Both funnel into the scorers (engagement, similarity). Both have one non-negotiable property: the data stays on your side. SemiLayer reads your engagement lens through a bridge it already has access to, and accepts context as opaque JSON. We never aggregate engagement across customers.

Engagement — via a sibling lens

The usual shape: your product has a recipes table and a recipe_likes table. Declare both as lenses, declare a relation between them, and point the engagement scorer at the sibling lens.

feedrecipes
// Sibling lens — one row per like
recipe_likes: {
  source: 'main',
  table: 'recipe_likes',
  fields: {
    id:         { type: 'number', primaryKey: true },
    recipe_id:  { type: 'number' },
    user_id:    { type: 'number' },
    created_at: { type: 'date' },
  },
  grants: { query: 'staff' },
},

// Feed lens — declares the relation once, uses it in the scorer
recipes: {
  source: 'main',
  table: 'recipes',
  fields: { /* ... */ },
  relations: {
    likes: {
      lens: 'recipe_likes',
      kind: 'hasMany',
      on: { id: 'recipe_id' },
    },
  },
  feeds: {
    discover: {
      candidates: { from: 'embeddings', limit: 500 },
      rank: {
        similarity: { weight: 0.6, against: 'liked_titles' },
        engagement: {
          weight: 0.3,
          lens: 'recipe_likes',
          relation: 'likes',       // ← join derived from relations.likes.on
          aggregate: 'recent_count',
          window: '24h',
          decay: 'log',
        },
        recency: { weight: 0.1, halfLife: '7d' },
      },
    },
  },
  grants: { feed: { discover: 'public' } },
}

Why through a lens, not a raw table

Because a lens is already governed. It has:

  • Access rules (enforced for pk_ callers)
  • A bridge (airgap-aware, runner-routable)
  • A known schema the config validates against

Nothing escapes the system. There's no "and also give the feed ranker raw table access" path to audit.

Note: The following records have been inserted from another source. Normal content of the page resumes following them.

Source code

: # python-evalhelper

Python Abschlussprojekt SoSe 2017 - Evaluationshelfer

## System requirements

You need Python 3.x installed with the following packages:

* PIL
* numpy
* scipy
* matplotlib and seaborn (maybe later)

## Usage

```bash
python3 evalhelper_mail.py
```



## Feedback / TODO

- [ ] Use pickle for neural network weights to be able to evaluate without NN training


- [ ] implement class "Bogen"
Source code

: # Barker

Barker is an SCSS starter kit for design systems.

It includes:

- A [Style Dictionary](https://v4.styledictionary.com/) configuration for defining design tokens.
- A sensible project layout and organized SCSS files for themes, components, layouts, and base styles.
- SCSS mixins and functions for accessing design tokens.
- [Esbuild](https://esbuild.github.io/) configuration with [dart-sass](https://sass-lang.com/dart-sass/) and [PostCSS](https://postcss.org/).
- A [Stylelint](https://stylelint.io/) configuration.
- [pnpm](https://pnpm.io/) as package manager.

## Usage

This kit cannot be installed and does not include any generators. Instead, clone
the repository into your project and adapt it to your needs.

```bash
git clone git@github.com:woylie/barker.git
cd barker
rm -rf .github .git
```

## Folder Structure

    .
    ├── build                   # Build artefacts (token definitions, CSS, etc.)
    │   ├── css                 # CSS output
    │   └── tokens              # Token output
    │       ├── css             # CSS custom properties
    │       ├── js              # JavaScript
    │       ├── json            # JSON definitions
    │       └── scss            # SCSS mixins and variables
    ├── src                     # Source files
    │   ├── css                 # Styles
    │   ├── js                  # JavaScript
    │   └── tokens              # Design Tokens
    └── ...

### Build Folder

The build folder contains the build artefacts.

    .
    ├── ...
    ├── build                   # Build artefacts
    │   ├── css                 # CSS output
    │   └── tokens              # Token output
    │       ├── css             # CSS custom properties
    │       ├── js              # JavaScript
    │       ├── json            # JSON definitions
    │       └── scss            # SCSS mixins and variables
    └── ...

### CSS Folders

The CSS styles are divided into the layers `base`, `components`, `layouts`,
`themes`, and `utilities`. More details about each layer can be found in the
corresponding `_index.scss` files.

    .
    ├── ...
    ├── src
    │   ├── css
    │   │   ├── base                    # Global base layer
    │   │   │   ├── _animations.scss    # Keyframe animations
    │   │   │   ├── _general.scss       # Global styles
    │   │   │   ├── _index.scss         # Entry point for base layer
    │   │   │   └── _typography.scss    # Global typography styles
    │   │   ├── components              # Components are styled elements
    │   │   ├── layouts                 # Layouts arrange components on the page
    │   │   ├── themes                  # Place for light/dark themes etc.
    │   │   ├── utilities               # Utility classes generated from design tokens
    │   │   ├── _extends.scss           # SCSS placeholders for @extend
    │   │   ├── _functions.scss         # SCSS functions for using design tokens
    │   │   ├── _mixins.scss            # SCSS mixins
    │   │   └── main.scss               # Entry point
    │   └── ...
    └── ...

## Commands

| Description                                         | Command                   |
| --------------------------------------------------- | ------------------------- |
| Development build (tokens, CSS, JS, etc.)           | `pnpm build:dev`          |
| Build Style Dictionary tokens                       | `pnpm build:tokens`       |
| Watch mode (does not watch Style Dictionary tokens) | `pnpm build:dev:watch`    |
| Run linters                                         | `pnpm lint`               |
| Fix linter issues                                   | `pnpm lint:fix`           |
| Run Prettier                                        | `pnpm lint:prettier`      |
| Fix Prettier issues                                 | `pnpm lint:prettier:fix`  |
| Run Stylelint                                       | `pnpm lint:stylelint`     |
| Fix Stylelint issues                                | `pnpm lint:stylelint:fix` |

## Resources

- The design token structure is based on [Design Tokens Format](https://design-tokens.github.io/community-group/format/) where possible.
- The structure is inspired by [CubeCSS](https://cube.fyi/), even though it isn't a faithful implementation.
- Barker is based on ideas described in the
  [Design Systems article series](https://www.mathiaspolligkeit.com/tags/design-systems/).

Engagement config — explicit vs relation-derived

// Preferred — relation is declared once, used everywhere
engagement: {
  lens: 'recipe_likes',
  relation: 'likes',
  aggregate: 'recent_count',
  window: '24h',
}

// Fallback — explicit join, useful when the relation isn't declared on this lens
engagement: {
  lens: 'recipe_likes',
  join: { local: 'id', foreign: 'recipe_id' },
  aggregate: 'recent_count',
  window: '24h',
}

Context — what your app passes in

Context is an opaque Record<string, unknown> passed per-request. Three canonical shapes, all valid for similarity.against:

1. Pre-computed vector

await beam.recipes.feed.discover({
  context: {
    user_profile_vec: [0.12, -0.34, ...],   // you computed this your side
  },
})

against: 'user_profile_vec'. Server treats any number[] of the right dimension as a ready-to-compare vector. Zero embedding API call. Best for personalization where you already run your own profile pipeline.

2. Embedded text

await beam.recipes.feed.discover({
  context: {
    liked_titles: ['Tom Yum Goong', 'Laksa', 'Pad Thai'],
  },
})

against: 'liked_titles'. Server joins the array with newlines, embeds it on demand, and caches the result per-pod. Same pod + same text = one API call regardless of how many requests.

3. Row id → stored vector

await beam.recipes.feed.relatedTo({
  context: {
    seedRecordId: 'r_104',     // a mapped field name or sourceRowId
  },
})

against: { from: 'context.seedRecordId', mode: 'recordVector' }. Server looks up the row's stored vector and uses it directly. Zero embedding API call, ever. Powers "more like this." See Related items.

The 600-likes problem

If a user has liked 600 things and you pass all 600 in liked_titles, the embedding cost balloons. Three scaling patterns:

  1. Compress on your side — pre-compute an average vector from the user's last N likes and pass it in as a number[]. No server embedding cost, no token limits.
  2. Slice to recency — pass only the last 20 liked titles. Tend to the better signal; older likes drift.
  3. Use recordVector — pick one seed record per request (the "most recently liked") and use mode: 'recordVector'. Zero API cost.

Most production feeds use (1). Clients that can't compute vectors use (2). Only "show me things like this" uses (3).

What SemiLayer never does

  • Never aggregates engagement across customers. Your recipe_likes lens is yours; the feed ranker reads it through your bridge with your access rules.
  • Never persists your context. Context is per-request; we cache the embedded form keyed by sha256(text) for up to 5 minutes (configurable), then drop it.

Your data, your ranking signals. SemiLayer is the coordinator.